School can be a cruel, abusive place. We greatly underestimate the commitment and care with which students try to navigate school in order to succeed.
This week on Twitter friends pinged me about the trials they endured to graduate and get on with their learning lives:
Yes, I do. Here’s one.
More than 5,000 students attended the high school where I taught in Los Angeles. There were hundreds of suspensions, expulsions, and arrests each year. The Los Angeles Police Department ran a substation on campus. There was a child care center for the students’ children. The 12-foot chain link fences were topped with rolls of concertina wire.
Teachers and administrators did the best they could with the tools they had. The school hired more security and created strict new policies. Guards began to close and lock the gates at the morning bell. Late arrivals had to walk around campus and check into detention through the parking lot between the cafeteria and the gym.
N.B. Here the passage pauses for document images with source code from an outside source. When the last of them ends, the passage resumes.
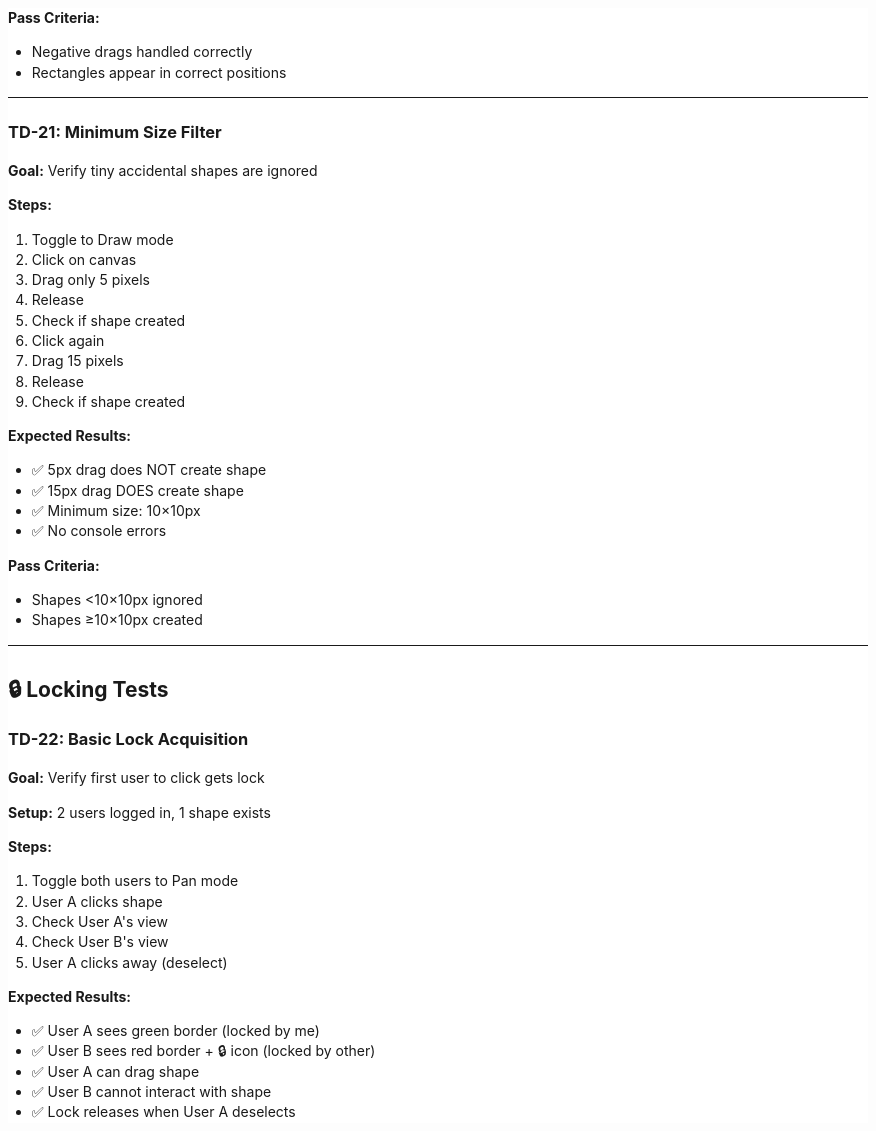 **Pass Criteria:**
- Negative drags handled correctly
- Rectangles appear in correct positions

---

### TD-21: Minimum Size Filter

**Goal:** Verify tiny accidental shapes are ignored

**Steps:**
1. Toggle to Draw mode
2. Click on canvas
3. Drag only 5 pixels
4. Release
5. Check if shape created
6. Click again
7. Drag 15 pixels
8. Release
9. Check if shape created

**Expected Results:**
- ✅ 5px drag does NOT create shape
- ✅ 15px drag DOES create shape
- ✅ Minimum size: 10×10px
- ✅ No console errors

**Pass Criteria:**
- Shapes <10×10px ignored
- Shapes ≥10×10px created

---

## 🔒 Locking Tests

### TD-22: Basic Lock Acquisition

**Goal:** Verify first user to click gets lock

**Setup:** 2 users logged in, 1 shape exists

**Steps:**
1. Toggle both users to Pan mode
2. User A clicks shape
3. Check User A's view
4. Check User B's view
5. User A clicks away (deselect)

**Expected Results:**
- ✅ User A sees green border (locked by me)
- ✅ User B sees red border + 🔒 icon (locked by other)
- ✅ User A can drag shape
- ✅ User B cannot interact with shape
- ✅ Lock releases when User A deselects
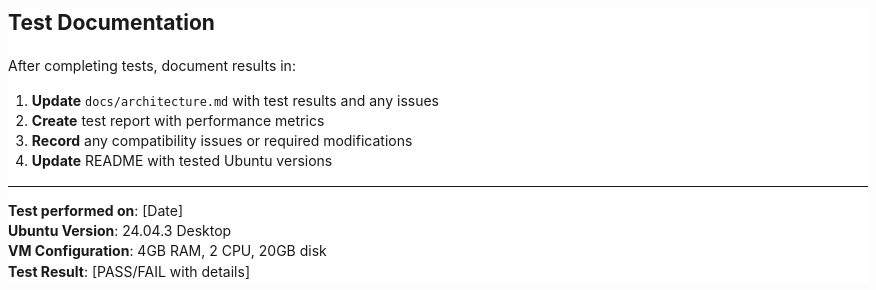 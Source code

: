 ## Test Documentation

After completing tests, document results in:
1. **Update** `docs/architecture.md` with test results and any issues
2. **Create** test report with performance metrics
3. **Record** any compatibility issues or required modifications
4. **Update** README with tested Ubuntu versions

---

**Test performed on**: [Date]  
**Ubuntu Version**: 24.04.3 Desktop  
**VM Configuration**: 4GB RAM, 2 CPU, 20GB disk  
**Test Result**: [PASS/FAIL with details]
Administrators believed that they could force students to get to class on time. They were wrong.
Most students didn’t have a choice about when they got to campus. Some had to take a bus that arrived long before dawn. They sat still in the dark, hoodies covering their faces. You only noticed them when the steam of their breath puffed out in the yellow parking lot lights.
Others walked, or waited for their parents to get home from work or get out of bed to drive.
One of my students was a talkative, cheerful kid named Jeremy whose mom had the brokenest-ass car in the world. Every week there was a new mechanical problem. Every week there was an adventure story that usually involved pushing the car a couple blocks to a gas station or a mechanic.
I took Jeremy’s stories at face value. Then I saw his mom’s car. It was worse than I imagined. He was telling the truth. Still, school starts when it starts. After a few late arrivals in a row I reminded Jeremy that the following week they were going to start locking the gates at the bell.
Jeremy was on time for two weeks in a row.
But then I didn’t see him.
Late, yes, but absent? No. This was a first.
I asked around but no one had seen him.
Learning finds a way
When Jeremy finally showed up, all the color had drained from his face. He was quiet and withdrawn.
Jeremy sat down without taking off his jacket or his backpack. He didn’t even take his hands out of his pockets.
After class I asked Jeremy to hang out with me for a few minutes. I asked him where he’d been.
“Dr. Preston,” he began slowly. “I don’t know how to tell you this…”
It turned out that he got caught by the new policy on the very first day. A security guard slammed the gate in Jeremy’s face and told him to go to detention.
But Jeremy wanted to get to my class. So, he walked around the corner to where the security guard couldn’t see him, just out of range of the nearest security camera, and climbed the chain link fence.
Just as Jeremy got to the top he heard a friend call his name. Jeremy got distracted and didn’t notice that his sweatshirt wasn’t covering all of the concertina wire.
Jeremy swung himself over the top of the fence and jumped down the other side to join his friend and get to class.
Giving school the finger
He felt a tug on the brand new class ring he’d just bought. Jeremy was the first in his family to graduate from high school, and the ring was a big deal. He saved for months to buy it.
When Jeremy got down from the fence, he looked at his friend.
“Dude, look at your hand!”
Jeremy looked down and didn’t immediately understand what he saw. There was blood everywhere.
Suddenly a security guard ran up. Ignoring the protests from Jeremy and his friend, the guard marched them both to detention.
Jeremy never found the rest of his finger or his class ring.
The moral of the story
If you really want to help a learner, start with something simple: Get out of their way.
Discipline is not something a person does to someone else. Discipline is something we grow within ourselves. The measure of a person’s discipline is what they do when no one’s looking. The effectiveness of our education only becomes evident when we’re no longer in school.
Jeremy didn’t have a problem with motivation or discipline. He was confronted with obstacles and he did his best to overcome them.
Someday, I hope schools everywhere will adopt humane policies that reward passionate curiosity and personal integrity. Until that time, I support Jeremy and learners everywhere who have what it takes to give school the finger.